ACTION ITEM:
The answer is a number and nothing else: the count of lines in these entries containing the word "individual".

GIVEN DATA:
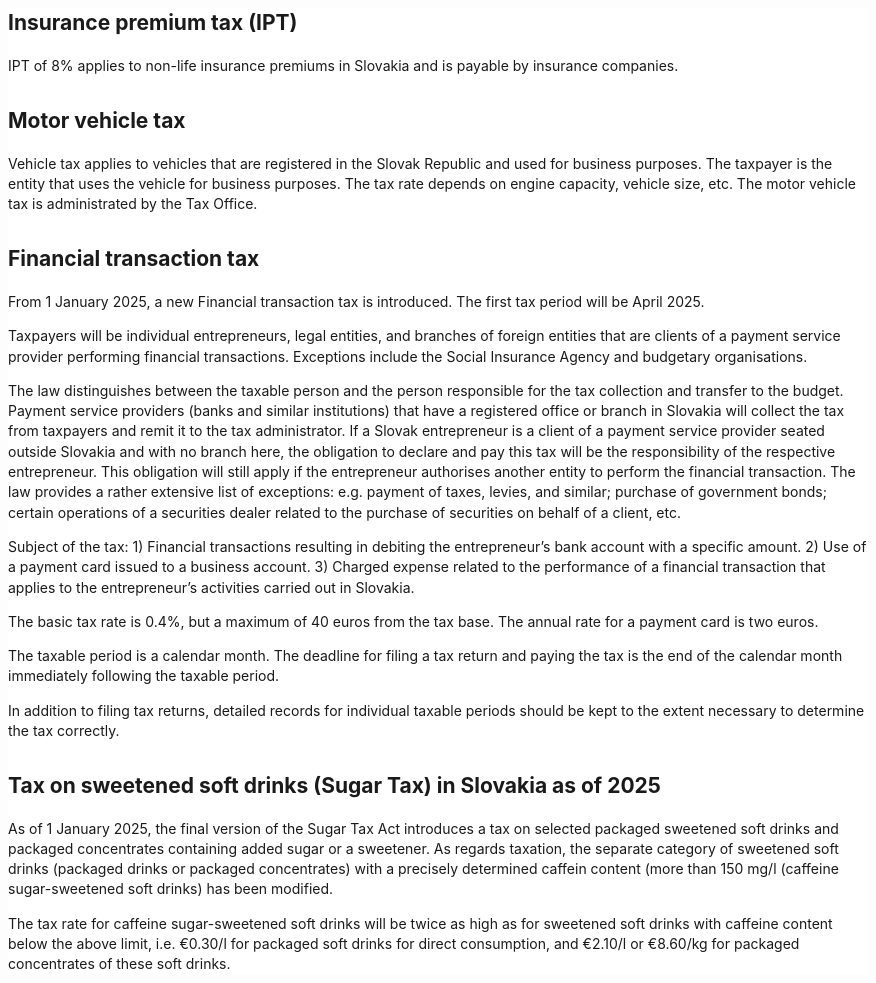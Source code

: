 ## Insurance premium tax (IPT)

IPT of 8% applies to non-life insurance premiums in Slovakia and is payable by insurance companies.

## Motor vehicle tax

Vehicle tax applies to vehicles that are registered in the Slovak Republic and used for business purposes. The taxpayer is the entity that uses the vehicle for business purposes. The tax rate depends on engine capacity, vehicle size, etc. The motor vehicle tax is administrated by the Tax Office.

## Financial transaction tax

From 1 January 2025, a new Financial transaction tax is introduced. The first tax period will be April 2025.

Taxpayers will be individual entrepreneurs, legal entities, and branches of foreign entities that are clients of a payment service provider performing financial transactions. Exceptions include the Social Insurance Agency and budgetary organisations.

The law distinguishes between the taxable person and the person responsible for the tax collection and transfer to the budget. Payment service providers (banks and similar institutions) that have a registered office or branch in Slovakia will collect the tax from taxpayers and remit it to the tax administrator. If a Slovak entrepreneur is a client of a payment service provider seated outside Slovakia and with no branch here, the obligation to declare and pay this tax will be the responsibility of the respective entrepreneur. This obligation will still apply if the entrepreneur authorises another entity to perform the financial transaction. The law provides a rather extensive list of exceptions: e.g. payment of taxes, levies, and similar; purchase of government bonds; certain operations of a securities dealer related to the purchase of securities on behalf of a client, etc.

Subject of the tax: 1) Financial transactions resulting in debiting the entrepreneur’s bank account with a specific amount. 2) Use of a payment card issued to a business account. 3) Charged expense related to the performance of a financial transaction that applies to the entrepreneur’s activities carried out in Slovakia.

The basic tax rate is 0.4%, but a maximum of 40 euros from the tax base. The annual rate for a payment card is two euros.

The taxable period is a calendar month. The deadline for filing a tax return and paying the tax is the end of the calendar month immediately following the taxable period.

In addition to filing tax returns, detailed records for individual taxable periods should be kept to the extent necessary to determine the tax correctly.

## Tax on sweetened soft drinks (Sugar Tax) in Slovakia as of 2025

As of 1 January 2025, the final version of the Sugar Tax Act introduces a tax on selected packaged sweetened soft drinks and packaged concentrates containing added sugar or a sweetener. As regards taxation, the separate category of sweetened soft drinks (packaged drinks or packaged concentrates) with a precisely determined caffein content (more than 150 mg/l (caffeine sugar-sweetened soft drinks) has been modified.

The tax rate for caffeine sugar-sweetened soft drinks will be twice as high as for sweetened soft drinks with caffeine content below the above limit, i.e. €0.30/l for packaged soft drinks for direct consumption, and €2.10/l or €8.60/kg for packaged concentrates of these soft drinks.
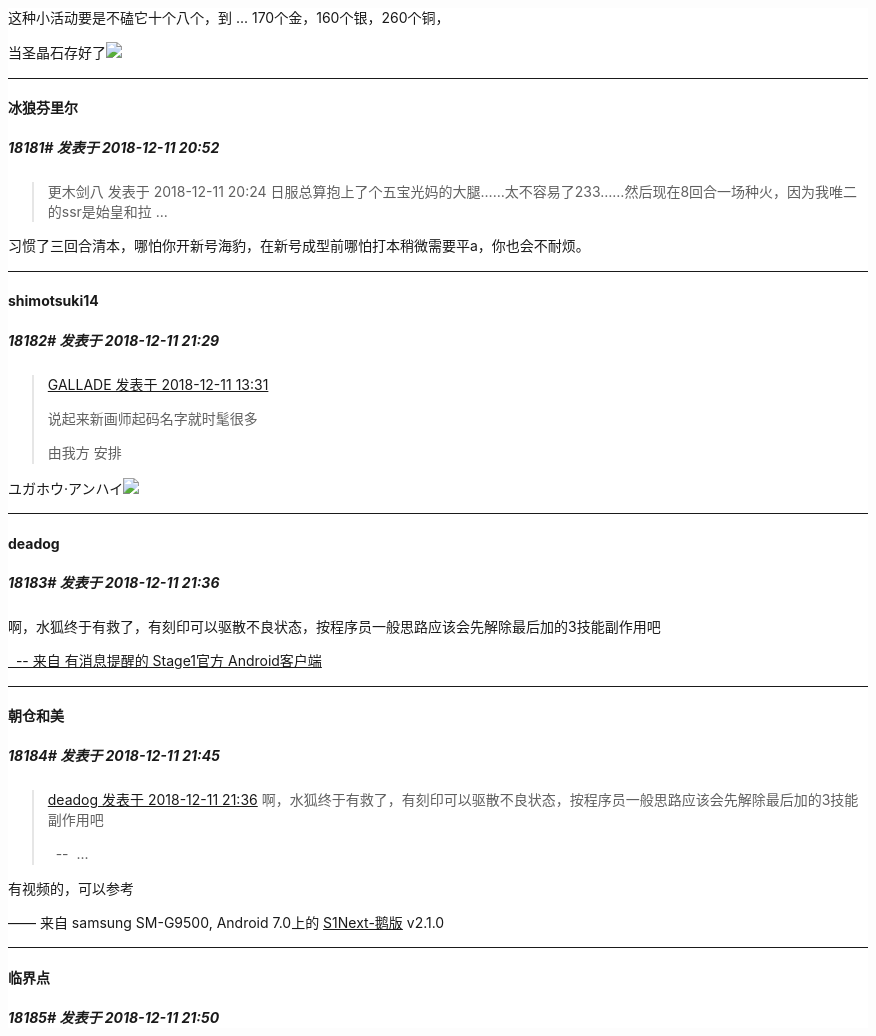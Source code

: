 这种小活动要是不磕它十个八个，到 ...</blockquote>
170个金，160个银，260个铜，

当圣晶石存好了<img src="https://static.saraba1st.com/image/smiley/face2017/041.png" referrerpolicy="no-referrer">



*****

####  冰狼芬里尔  
##### 18181#       发表于 2018-12-11 20:52

<blockquote>更木剑八 发表于 2018-12-11 20:24
日服总算抱上了个五宝光妈的大腿……太不容易了233……然后现在8回合一场种火，因为我唯二的ssr是始皇和拉 ...</blockquote>
习惯了三回合清本，哪怕你开新号海豹，在新号成型前哪怕打本稍微需要平a，你也会不耐烦。

*****

####  shimotsuki14  
##### 18182#       发表于 2018-12-11 21:29

<blockquote><a href="httphttps://bbs.saraba1st.com/2b/forum.php?mod=redirect&amp;goto=findpost&amp;pid=41906484&amp;ptid=1712412" target="_blank">GALLADE 发表于 2018-12-11 13:31</a>

说起来新画师起码名字就时髦很多

由我方 安排</blockquote>
ユガホウ·アンハイ<img src="https://static.saraba1st.com/image/smiley/face2017/065.png" referrerpolicy="no-referrer">

*****

####  deadog  
##### 18183#       发表于 2018-12-11 21:36

啊，水狐终于有救了，有刻印可以驱散不良状态，按程序员一般思路应该会先解除最后加的3技能副作用吧

[  -- 来自 有消息提醒的 Stage1官方 Android客户端](https://www.coolapk.com/apk/140634)

*****

####  朝仓和美  
##### 18184#       发表于 2018-12-11 21:45

<blockquote><a href="httphttps://bbs.saraba1st.com/2b/forum.php?mod=redirect&amp;goto=findpost&amp;pid=41911909&amp;ptid=1712412" target="_blank">deadog 发表于 2018-12-11 21:36</a>
啊，水狐终于有救了，有刻印可以驱散不良状态，按程序员一般思路应该会先解除最后加的3技能副作用吧

  --  ...</blockquote>
有视频的，可以参考

—— 来自 samsung SM-G9500, Android 7.0上的 [S1Next-鹅版](https://github.com/ykrank/S1-Next/releases) v2.1.0

*****

####  临界点  
##### 18185#       发表于 2018-12-11 21:50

RESPONSE TO THE TASK:
2